Data items:
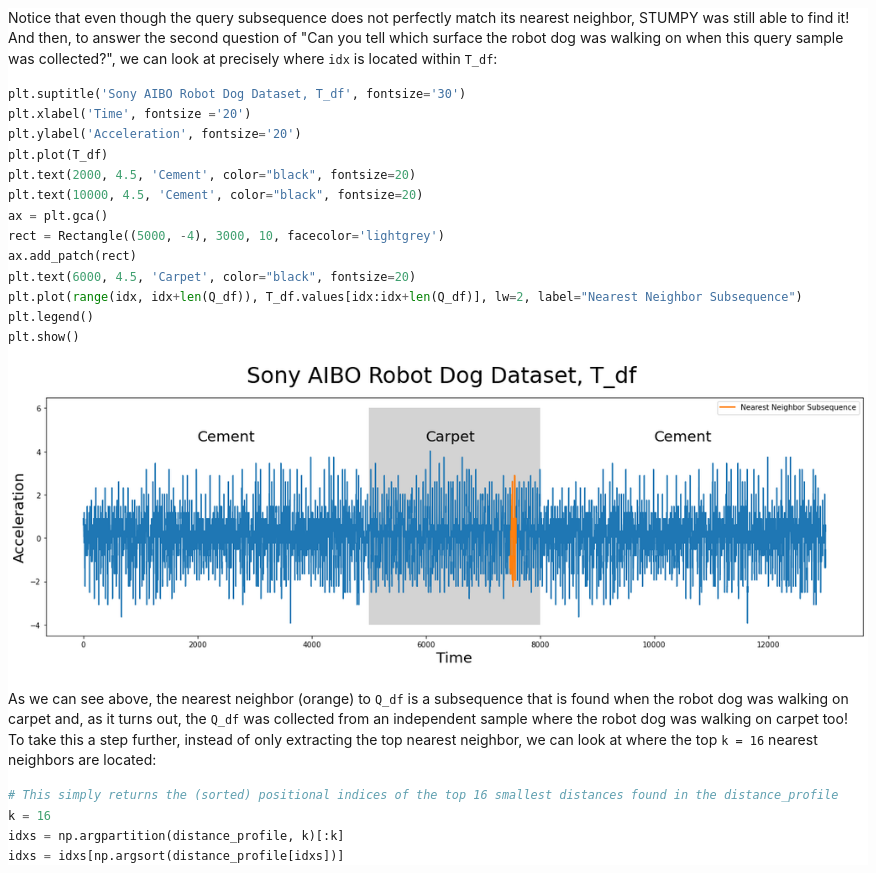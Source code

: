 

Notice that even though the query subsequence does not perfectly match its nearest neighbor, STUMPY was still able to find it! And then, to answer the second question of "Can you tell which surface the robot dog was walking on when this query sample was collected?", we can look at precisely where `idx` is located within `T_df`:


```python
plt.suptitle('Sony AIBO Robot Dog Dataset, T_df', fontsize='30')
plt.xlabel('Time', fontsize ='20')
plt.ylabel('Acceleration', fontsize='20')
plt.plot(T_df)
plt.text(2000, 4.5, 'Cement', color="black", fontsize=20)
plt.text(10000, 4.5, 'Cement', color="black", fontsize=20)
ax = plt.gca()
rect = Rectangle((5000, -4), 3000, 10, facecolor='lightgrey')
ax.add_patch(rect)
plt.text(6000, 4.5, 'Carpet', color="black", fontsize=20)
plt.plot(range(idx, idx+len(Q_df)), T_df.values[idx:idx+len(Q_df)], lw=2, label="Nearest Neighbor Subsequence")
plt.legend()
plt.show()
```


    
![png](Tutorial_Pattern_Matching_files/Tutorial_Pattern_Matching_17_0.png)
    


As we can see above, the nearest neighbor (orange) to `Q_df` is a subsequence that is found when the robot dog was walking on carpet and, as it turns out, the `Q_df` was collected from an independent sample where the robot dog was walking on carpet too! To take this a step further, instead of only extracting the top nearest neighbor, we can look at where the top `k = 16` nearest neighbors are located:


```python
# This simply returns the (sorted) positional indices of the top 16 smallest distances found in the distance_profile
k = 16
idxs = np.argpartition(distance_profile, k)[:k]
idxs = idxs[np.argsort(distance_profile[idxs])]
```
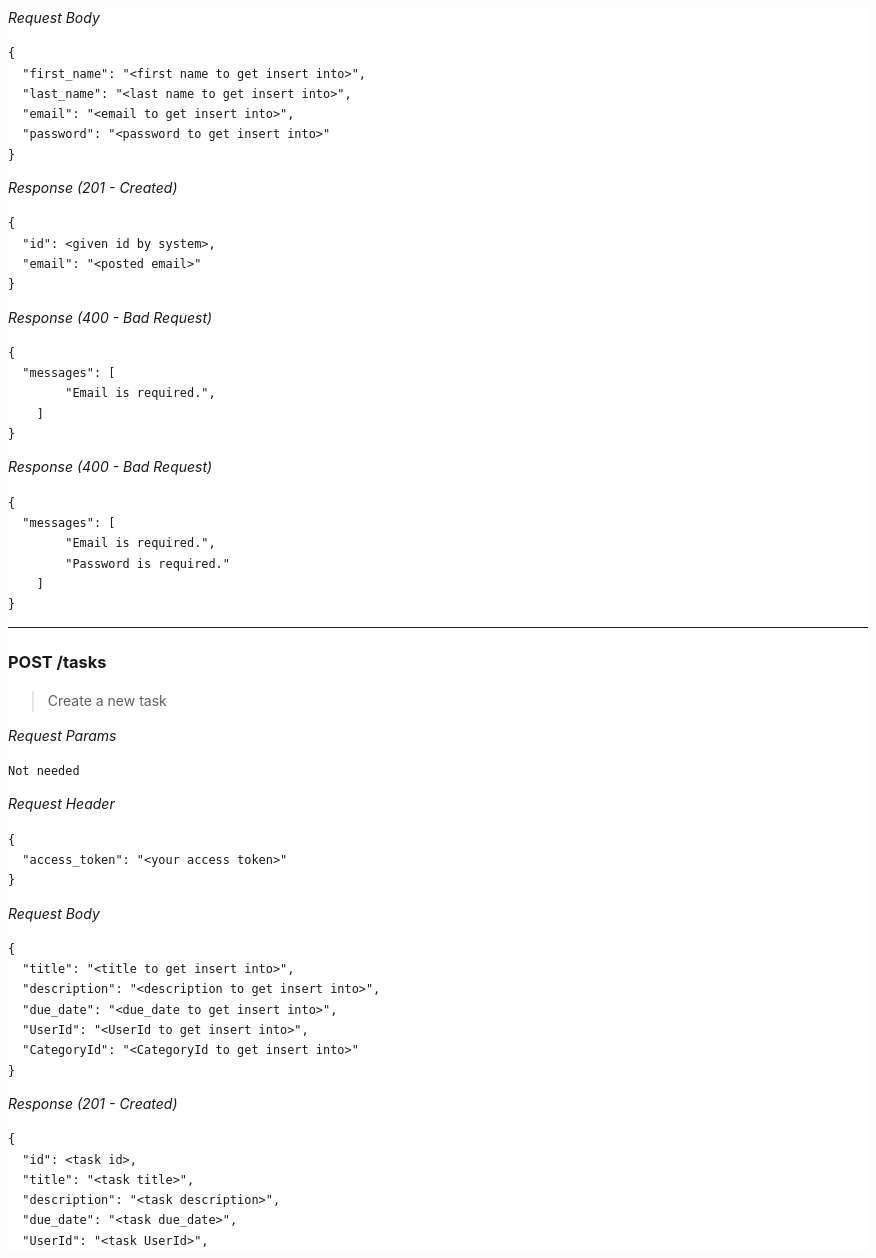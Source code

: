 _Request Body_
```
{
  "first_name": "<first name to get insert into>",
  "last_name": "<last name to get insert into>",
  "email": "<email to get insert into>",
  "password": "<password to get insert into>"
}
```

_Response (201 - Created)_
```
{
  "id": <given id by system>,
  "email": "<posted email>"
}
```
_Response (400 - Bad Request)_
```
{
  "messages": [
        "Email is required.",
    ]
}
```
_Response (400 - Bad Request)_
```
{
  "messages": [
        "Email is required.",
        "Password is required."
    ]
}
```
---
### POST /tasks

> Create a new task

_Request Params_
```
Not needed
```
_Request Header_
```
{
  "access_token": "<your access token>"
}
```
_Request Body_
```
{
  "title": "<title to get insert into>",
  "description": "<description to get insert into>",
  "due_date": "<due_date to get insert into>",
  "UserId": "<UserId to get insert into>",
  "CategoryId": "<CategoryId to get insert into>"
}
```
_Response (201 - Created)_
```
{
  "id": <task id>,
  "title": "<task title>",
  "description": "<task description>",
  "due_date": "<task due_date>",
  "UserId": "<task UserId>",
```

ACTION ITEM:
The records above need to be reproduced exactly, with all images omitted.

EXPECTED ANSWER:
Source code

: 

Notice that even though the query subsequence does not perfectly match its nearest neighbor, STUMPY was still able to find it! And then, to answer the second question of "Can you tell which surface the robot dog was walking on when this query sample was collected?", we can look at precisely where `idx` is located within `T_df`:


```python
plt.suptitle('Sony AIBO Robot Dog Dataset, T_df', fontsize='30')
plt.xlabel('Time', fontsize ='20')
plt.ylabel('Acceleration', fontsize='20')
plt.plot(T_df)
plt.text(2000, 4.5, 'Cement', color="black", fontsize=20)
plt.text(10000, 4.5, 'Cement', color="black", fontsize=20)
ax = plt.gca()
rect = Rectangle((5000, -4), 3000, 10, facecolor='lightgrey')
ax.add_patch(rect)
plt.text(6000, 4.5, 'Carpet', color="black", fontsize=20)
plt.plot(range(idx, idx+len(Q_df)), T_df.values[idx:idx+len(Q_df)], lw=2, label="Nearest Neighbor Subsequence")
plt.legend()
plt.show()
```


    
![png](Tutorial_Pattern_Matching_files/Tutorial_Pattern_Matching_17_0.png)
    


As we can see above, the nearest neighbor (orange) to `Q_df` is a subsequence that is found when the robot dog was walking on carpet and, as it turns out, the `Q_df` was collected from an independent sample where the robot dog was walking on carpet too! To take this a step further, instead of only extracting the top nearest neighbor, we can look at where the top `k = 16` nearest neighbors are located:


```python
# This simply returns the (sorted) positional indices of the top 16 smallest distances found in the distance_profile
k = 16
idxs = np.argpartition(distance_profile, k)[:k]
idxs = idxs[np.argsort(distance_profile[idxs])]
```
Source code

: _Request Body_
```
{
  "first_name": "<first name to get insert into>",
  "last_name": "<last name to get insert into>",
  "email": "<email to get insert into>",
  "password": "<password to get insert into>"
}
```

_Response (201 - Created)_
```
{
  "id": <given id by system>,
  "email": "<posted email>"
}
```
_Response (400 - Bad Request)_
```
{
  "messages": [
        "Email is required.",
    ]
}
```
_Response (400 - Bad Request)_
```
{
  "messages": [
        "Email is required.",
        "Password is required."
    ]
}
```
---
### POST /tasks

> Create a new task

_Request Params_
```
Not needed
```
_Request Header_
```
{
  "access_token": "<your access token>"
}
```
_Request Body_
```
{
  "title": "<title to get insert into>",
  "description": "<description to get insert into>",
  "due_date": "<due_date to get insert into>",
  "UserId": "<UserId to get insert into>",
  "CategoryId": "<CategoryId to get insert into>"
}
```
_Response (201 - Created)_
```
{
  "id": <task id>,
  "title": "<task title>",
  "description": "<task description>",
  "due_date": "<task due_date>",
  "UserId": "<task UserId>",
```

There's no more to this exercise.